Carrie Fisher wants people to stop talking about her appearance.

"Please stop debating about whether or not I aged well," the Star Wars: The Force Awakens star, 59, tweeted on Tuesday. "Unfortunately it hurts all three of my feelings."

"My body hasn't aged as well as I have," she continued. "Blow us."

Carrie Fisher @carrieffisher
Please stop debating about whether OR not EYE aged well. unfortunately it hurts all 3 of my feelings. My BODY hasnt aged as well as I have. Blow us.
12:26 AM - 29 Dec 2015 · Los Angeles, CA, United States


Fisher previously spoke about being pressured to lose over 35 lbs. to reprise her role of Princess Leia.
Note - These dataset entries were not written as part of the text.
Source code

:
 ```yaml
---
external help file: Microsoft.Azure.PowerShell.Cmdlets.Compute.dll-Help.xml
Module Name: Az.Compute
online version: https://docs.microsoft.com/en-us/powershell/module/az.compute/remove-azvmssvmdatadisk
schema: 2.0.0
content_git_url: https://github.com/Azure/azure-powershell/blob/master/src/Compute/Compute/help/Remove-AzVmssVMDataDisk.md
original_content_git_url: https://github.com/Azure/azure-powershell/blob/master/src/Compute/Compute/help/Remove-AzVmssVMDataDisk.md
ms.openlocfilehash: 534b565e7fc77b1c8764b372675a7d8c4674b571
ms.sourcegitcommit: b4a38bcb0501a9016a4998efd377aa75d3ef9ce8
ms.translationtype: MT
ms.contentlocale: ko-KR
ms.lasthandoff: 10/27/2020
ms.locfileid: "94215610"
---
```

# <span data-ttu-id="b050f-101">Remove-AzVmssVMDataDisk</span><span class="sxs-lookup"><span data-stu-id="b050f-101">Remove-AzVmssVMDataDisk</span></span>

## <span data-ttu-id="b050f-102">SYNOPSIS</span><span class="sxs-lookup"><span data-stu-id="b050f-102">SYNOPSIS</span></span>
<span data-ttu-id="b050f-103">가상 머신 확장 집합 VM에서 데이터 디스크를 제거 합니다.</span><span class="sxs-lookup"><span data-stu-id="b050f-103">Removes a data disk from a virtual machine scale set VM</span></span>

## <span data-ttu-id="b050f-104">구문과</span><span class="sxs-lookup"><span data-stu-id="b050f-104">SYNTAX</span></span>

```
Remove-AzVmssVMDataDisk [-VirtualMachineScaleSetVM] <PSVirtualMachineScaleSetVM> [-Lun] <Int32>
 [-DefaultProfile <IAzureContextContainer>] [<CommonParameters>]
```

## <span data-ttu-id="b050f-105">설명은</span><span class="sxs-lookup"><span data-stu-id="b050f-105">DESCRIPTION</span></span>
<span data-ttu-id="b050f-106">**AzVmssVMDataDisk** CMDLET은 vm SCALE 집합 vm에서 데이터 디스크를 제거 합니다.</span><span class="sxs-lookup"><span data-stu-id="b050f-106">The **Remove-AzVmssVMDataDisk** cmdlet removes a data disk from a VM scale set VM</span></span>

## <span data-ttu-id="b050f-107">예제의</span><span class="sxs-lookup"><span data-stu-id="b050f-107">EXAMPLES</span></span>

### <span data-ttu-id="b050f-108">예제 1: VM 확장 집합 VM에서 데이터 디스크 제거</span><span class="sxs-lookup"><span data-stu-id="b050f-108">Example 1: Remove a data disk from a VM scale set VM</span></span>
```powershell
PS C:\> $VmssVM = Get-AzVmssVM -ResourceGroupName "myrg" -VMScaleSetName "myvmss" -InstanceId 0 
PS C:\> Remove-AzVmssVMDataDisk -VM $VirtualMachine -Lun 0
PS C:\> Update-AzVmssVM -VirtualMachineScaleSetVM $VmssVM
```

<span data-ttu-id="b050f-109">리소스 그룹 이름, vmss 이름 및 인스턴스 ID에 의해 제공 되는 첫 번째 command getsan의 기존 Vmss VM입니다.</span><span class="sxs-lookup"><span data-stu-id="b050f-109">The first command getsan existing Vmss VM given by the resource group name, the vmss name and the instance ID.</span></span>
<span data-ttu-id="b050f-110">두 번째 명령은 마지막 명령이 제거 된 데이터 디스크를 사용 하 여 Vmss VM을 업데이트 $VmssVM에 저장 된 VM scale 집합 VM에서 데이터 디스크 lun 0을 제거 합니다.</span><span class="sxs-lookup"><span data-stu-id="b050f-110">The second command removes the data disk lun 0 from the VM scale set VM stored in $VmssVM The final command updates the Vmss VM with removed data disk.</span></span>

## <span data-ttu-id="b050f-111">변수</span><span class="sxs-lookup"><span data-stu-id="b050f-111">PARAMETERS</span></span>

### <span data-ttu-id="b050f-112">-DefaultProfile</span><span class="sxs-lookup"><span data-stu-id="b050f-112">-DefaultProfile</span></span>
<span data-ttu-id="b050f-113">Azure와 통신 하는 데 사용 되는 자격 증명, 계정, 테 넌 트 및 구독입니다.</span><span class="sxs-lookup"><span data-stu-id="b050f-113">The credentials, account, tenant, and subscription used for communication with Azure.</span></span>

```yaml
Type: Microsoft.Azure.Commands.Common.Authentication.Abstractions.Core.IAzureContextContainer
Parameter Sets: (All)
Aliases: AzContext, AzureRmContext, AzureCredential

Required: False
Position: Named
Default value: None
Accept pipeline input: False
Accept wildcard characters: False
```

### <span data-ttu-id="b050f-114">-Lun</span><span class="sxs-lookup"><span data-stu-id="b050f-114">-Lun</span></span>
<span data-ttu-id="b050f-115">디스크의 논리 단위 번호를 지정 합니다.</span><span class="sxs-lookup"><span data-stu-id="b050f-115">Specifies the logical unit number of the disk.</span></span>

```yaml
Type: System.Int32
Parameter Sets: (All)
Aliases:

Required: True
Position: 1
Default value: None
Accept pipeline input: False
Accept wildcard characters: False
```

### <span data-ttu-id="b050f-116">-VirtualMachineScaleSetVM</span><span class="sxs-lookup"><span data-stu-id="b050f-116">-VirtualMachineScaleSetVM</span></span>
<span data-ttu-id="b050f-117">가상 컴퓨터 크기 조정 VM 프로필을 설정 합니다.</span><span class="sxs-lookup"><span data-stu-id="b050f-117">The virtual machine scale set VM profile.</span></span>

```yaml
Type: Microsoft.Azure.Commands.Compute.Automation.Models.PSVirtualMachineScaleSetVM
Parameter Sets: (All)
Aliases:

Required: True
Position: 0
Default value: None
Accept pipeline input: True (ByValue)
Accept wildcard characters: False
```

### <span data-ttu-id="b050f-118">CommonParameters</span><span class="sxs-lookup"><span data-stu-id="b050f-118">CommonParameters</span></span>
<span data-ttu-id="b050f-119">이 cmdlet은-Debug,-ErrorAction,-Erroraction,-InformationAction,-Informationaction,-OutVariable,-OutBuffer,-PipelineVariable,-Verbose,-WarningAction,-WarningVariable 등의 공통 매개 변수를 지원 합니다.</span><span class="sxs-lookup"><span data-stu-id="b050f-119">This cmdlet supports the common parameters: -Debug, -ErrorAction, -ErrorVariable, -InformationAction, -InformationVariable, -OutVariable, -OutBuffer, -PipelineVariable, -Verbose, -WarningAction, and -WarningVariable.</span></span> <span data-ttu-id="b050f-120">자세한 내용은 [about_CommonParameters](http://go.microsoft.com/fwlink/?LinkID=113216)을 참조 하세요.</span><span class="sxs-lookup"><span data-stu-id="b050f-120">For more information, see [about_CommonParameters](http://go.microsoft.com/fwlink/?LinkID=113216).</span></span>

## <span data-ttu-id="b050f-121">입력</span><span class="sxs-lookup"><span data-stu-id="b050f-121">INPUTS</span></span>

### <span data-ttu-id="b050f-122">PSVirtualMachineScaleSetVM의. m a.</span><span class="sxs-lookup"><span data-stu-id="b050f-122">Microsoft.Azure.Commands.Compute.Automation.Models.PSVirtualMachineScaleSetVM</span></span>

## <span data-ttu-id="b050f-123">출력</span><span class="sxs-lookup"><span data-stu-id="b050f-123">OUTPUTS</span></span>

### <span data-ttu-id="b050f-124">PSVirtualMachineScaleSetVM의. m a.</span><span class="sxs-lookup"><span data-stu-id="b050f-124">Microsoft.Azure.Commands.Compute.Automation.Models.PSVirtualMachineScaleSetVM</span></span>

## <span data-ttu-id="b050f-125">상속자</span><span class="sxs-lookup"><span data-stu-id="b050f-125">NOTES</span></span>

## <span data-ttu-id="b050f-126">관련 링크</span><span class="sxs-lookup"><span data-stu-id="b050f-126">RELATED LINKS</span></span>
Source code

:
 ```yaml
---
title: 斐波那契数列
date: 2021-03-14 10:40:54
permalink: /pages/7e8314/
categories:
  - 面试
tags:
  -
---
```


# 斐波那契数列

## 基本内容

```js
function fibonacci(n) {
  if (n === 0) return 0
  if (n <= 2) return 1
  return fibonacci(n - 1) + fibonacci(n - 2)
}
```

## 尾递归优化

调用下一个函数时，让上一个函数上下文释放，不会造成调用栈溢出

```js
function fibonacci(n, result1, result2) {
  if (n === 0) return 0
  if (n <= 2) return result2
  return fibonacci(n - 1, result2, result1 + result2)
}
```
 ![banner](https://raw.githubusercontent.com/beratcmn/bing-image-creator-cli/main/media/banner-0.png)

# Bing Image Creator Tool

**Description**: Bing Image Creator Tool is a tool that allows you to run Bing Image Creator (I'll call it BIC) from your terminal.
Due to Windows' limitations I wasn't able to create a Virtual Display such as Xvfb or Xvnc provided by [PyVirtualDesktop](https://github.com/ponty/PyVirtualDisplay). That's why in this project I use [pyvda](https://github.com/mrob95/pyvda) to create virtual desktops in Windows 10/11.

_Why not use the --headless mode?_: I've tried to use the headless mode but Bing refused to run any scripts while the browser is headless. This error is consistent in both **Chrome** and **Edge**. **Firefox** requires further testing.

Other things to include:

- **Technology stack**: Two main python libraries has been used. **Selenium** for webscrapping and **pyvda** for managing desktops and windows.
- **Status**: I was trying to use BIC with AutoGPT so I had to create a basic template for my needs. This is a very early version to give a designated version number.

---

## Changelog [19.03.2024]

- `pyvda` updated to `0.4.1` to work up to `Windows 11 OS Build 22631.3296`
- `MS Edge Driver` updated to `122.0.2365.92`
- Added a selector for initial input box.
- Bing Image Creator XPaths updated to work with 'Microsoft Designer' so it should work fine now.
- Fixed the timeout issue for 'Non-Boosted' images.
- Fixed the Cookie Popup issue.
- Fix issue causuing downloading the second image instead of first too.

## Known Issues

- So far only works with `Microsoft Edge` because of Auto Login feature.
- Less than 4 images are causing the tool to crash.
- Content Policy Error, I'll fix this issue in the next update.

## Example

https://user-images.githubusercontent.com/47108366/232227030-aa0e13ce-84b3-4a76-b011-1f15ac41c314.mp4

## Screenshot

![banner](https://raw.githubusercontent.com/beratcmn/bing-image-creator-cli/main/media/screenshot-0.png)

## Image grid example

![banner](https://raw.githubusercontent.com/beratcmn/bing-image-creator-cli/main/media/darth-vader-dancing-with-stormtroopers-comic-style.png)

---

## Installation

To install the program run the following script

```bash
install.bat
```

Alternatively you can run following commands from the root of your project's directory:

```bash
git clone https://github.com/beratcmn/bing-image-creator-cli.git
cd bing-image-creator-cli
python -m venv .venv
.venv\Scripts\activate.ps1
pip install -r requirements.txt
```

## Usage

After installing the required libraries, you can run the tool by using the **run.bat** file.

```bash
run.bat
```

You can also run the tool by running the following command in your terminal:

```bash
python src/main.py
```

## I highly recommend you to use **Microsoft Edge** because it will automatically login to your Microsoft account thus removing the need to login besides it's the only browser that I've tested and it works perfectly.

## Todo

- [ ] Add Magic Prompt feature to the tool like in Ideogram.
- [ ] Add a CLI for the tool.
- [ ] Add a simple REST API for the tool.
"They don't want to hire all of me – only about three-quarters!" she told Good Housekeeping U.K. "Nothing changes, it's an appearance-driven thing. I'm in a business where the only thing that matters is weight and appearance. That is so messed up. They might as well say get younger, because that's how easy it is."

She told the magazine there is an unhealthy societal obsession with weight, especially in Los Angeles.

"We treat beauty like an accomplishment and that is insane," said Fisher. "Everyone in L.A. says, 'Oh you look good,' and you listen for them to say, 'You've lost weight.' It's never 'How are you?' or 'You seem happy!' "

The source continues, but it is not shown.